Pierre-Emmanuel Weck

Zone d'Écriture Temporaire

Il y a avec le GPS comme une superposition qui s’opère entre le monde et soi. On ne cherche plus à savoir où l’on est sur une carte, mais où l’on va. Le paysage disparait (on sait de moins en moins lire un paysage sur une carte).

On s’en remet à une machine qui ne communique avec nous que visuellement et/ou auditivement. Nous n’utilisons pas ou réduisons fortement l’usage de l’odorat pour sentir l’humidité de la forêt, des sons pour entendre la rivière qui passe à proximité, du touché pour sentir le vent qui monte de la vallée.

Désormais, on n’est plus jamais perdu nulle part puisque l’on sait toujours où l’on est exactement.

Le paysage s’efface, le voyage disparait au profit du trajet et du but de celui-ci.

C’est un peu la même chose que pour la montre analogique ou numérique. La numérique est beaucoup plus précise, mais on ne sait plus aussi facilement se situer dans le temps. Nous n’en avons plus la même représentation. Nous ne sommes plus dans un monde linéaire, mais morcelable.

Autant la littérature met des mots sur des émotions, des couleurs, des formes et intensifie le monde autant le numérique, s’il nous apporte dans un premier temps ce sentiment d’intensité, fini par nous assécher. À la différence du texte qui fait appel au pouvoir créatif de notre cerveau, le numérique nous propose une vision clé en main.

La question n’est donc pas de savoir si le numérique sera assez développé dans les années à venir pour être aussi puissant que notre cerveau, mais si notre cerveau sera toujours aussi sollicité pour créer nos propres images intimes. Des images qui perdureront même après la coupure d’électricité.

Cela m’évoque le modèle grandissant de l’abonnement. Il parait presque normal de payer chaque mois pour pouvoir utiliser un logiciel comme un traitement de texte, un retoucheur d’images ou l’écoute de musiques. Mais si l’on cesse de payer les créations, les vôtres ou celles que vous avez achetées ne sont plus accessibles. Sans compter le contrôle que certaines sociétés souhaitent avoir sur la “bonne” moralité, l’orientation politique ou sociale de vos créations. Avec un simple stylo et une feuille de papier, vos productions vous appartiennent totalement, de leurs créations, de leurs usages (comme le partage) pour toute la durée de votre vie.

Il y a comme une volonté de captation de tous les aspects du vivant.

Peut-être cela a-t-il aussi à voir avec la diminution de l’intimité. Les conversations téléphoniques étalées dans les espaces publics bousculent les usages habituels. D’une part, il y a le sentiment que “ces gens-là” ne respectent pas l’espace commun en l’envahissant pour vous imposer leurs histoires particulières, mais aussi qu’ils ne ressentent pas l’aspect intime de leurs conversations, qu’ils n’éprouvent pas de pudeur.

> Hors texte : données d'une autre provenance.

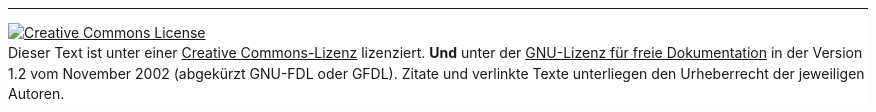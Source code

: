 
<hr>

 <a rel="license" href="http://creativecommons.org/licenses/by-sa/3.0/de/"><img alt="Creative Commons License" style="border-width:0" src="http://i.creativecommons.org/l/by-sa/3.0/de/88x31.png" /></a><br />Dieser <span xmlns:dc="http://purl.org/dc/elements/1.1/" href="http://purl.org/dc/dcmitype/Text" rel="dc:type">Text</span> ist unter einer <a rel="license" href="http://creativecommons.org/licenses/by-sa/3.0/de/">Creative Commons-Lizenz</a> lizenziert. <b>Und</b> unter der <a href="http://de.wikipedia.org/wiki/GFDL">GNU-Lizenz für freie Dokumentation</a> in der Version 1.2 vom November 2002 (abgekürzt GNU-FDL oder GFDL). Zitate und verlinkte Texte unterliegen den Urheberrecht der jeweiligen Autoren.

Le terme de pudeur, tombé un peu en désuétude s’applique pourtant parfaitement dans le sens où ce que chacun raconte n’a rien d’extraordinaire, de profondément secret, de radicalement nouveau pour le genre humain, mais que c’est malgré tout une partie de soi qui nous appartient en propre.

Peut-être est-ce aussi la raison du succès des filtres en photographie numérique. Redonner une épaisseur à l’image parfaite comme transparente et donc sans aspérité, sans épaisseur. La reproduction parfaite du réel n’apporte rien de plus que le réel lui-même. Passé l’effet de nouveauté et de la performance technologique, elle devient ennuyeuse, sans âme. Elle ne comble en rien notre besoin de compréhension du monde. Un peintre qui peint la réalité parfaitement ne fait que de la reproduction mécanique. Même la photographie, après avoir libéré la peinture du réel, s’est affranchie de cet écueil. On lui reconnait désormais un certain regard, un style.

La numérisation change le rapport au sens.

De même les rencontres (principalement sexuelles) se font de plus en plus via des plateformes numériques sur Internet (avec des algorithmes). Outre l’efficacité en termes d’accumulation de partenaires, ces outils réduisent les risques et les surprises, l’épaisseur du temps. Tout comme le GPS, il n’y a plus de voyage, mais des trajets pour aller à une rencontre dont l’algorithme garanti le résultat. L’absence de temps, d’épaisseur de vie fait que la rencontre, si elle répond à la pulsion sexuelle, ne comble rien du gouffre de nos âmes.

Il y a, dans le numérique, comme la tentative de désépaissir nos vies, de tout mettre en chiffre. Comme si le numérique ne pouvant copier nos âmes cherchait à les faire disparaitre.

Je repense à la formule inscrite sous le cadran solaire de la maison collective dans laquelle je passais, enfant, mes vacances étés et que j’ai fait mienne depuis de nombreuses années : “Temps partager résiste au temps”.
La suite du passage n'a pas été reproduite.